The 2024 International Garden Photographer of the Year award winners are revealed
Birdscape by June Sharpe was the overall winner, as well as the winner in the Abstract Views category(Image credit: June Sharpe / International Garden Photographer of the Year)
June Sharpe has won the overall prize in the annual International Garden Photographer of the Year contest, which is now in its 17th year. Her inventive image, was of a conifer trees shot in a Kent, England - but transformed into an abstract, wallpaper-like pattern.
"The layered branches of this conifer reminded me of the dancing cranes often featured in Japanese woodcuts," she tells us.
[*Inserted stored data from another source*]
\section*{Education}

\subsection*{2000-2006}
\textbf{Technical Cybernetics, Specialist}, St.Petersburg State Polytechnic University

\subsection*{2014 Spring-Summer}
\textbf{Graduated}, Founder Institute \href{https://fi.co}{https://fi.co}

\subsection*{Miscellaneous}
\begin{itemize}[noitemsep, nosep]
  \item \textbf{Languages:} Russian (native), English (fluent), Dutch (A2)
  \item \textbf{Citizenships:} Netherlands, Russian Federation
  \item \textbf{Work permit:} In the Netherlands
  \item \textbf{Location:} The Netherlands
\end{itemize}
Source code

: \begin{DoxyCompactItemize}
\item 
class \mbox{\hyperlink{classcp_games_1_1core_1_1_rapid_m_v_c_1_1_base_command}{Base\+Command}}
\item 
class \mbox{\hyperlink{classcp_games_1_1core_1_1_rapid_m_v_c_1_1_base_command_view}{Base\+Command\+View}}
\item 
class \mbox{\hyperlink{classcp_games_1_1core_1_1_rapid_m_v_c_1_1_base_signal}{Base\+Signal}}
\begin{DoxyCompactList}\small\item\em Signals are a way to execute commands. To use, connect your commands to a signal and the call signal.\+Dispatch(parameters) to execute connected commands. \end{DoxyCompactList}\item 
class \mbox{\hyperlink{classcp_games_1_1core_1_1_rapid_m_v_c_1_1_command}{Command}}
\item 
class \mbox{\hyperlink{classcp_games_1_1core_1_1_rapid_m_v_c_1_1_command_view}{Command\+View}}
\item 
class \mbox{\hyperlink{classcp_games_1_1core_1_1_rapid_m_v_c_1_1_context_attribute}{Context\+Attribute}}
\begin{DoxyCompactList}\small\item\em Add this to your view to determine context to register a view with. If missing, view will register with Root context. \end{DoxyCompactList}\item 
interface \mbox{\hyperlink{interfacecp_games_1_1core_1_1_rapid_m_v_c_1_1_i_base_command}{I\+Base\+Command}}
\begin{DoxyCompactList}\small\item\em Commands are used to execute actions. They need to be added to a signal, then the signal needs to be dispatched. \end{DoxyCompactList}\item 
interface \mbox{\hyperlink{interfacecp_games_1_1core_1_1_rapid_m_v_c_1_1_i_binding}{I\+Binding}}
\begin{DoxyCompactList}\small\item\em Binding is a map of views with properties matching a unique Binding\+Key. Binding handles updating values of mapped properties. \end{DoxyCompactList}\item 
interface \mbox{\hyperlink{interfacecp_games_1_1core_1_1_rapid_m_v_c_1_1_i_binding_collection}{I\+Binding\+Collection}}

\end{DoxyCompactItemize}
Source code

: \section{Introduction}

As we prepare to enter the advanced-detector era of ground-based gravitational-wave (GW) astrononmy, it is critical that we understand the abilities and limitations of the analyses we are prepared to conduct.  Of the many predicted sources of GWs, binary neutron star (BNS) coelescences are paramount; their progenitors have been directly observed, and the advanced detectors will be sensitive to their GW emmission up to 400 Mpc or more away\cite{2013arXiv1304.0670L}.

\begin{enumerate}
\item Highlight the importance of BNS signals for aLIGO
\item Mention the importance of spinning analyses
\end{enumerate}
But the effect, which also won her the 7iM Abstract Views category was achieved in Photoshop. "I added a fill layer and used exclusion blending mode to alter the colors and enhance the feeling of movement and sense of the ‘birds’ dancing in a fantasy woodland".
The separate RPS Portfolio category prize was won by Annaick Guitteny with a sequence of six square images of close-ups of plants, covered in water droplets.
The eight other category winners are pictured below…
See the IGPOTY website for the full rundown of the winners and runners-up - and for details of this year's contest, which is now open for entries.
A selection of the current winners is currently on display at Kew Gardens in London until March 10, before moving on to Cambridge University Botanic Garden, where the exhibition will be on display from March 20 until May 7.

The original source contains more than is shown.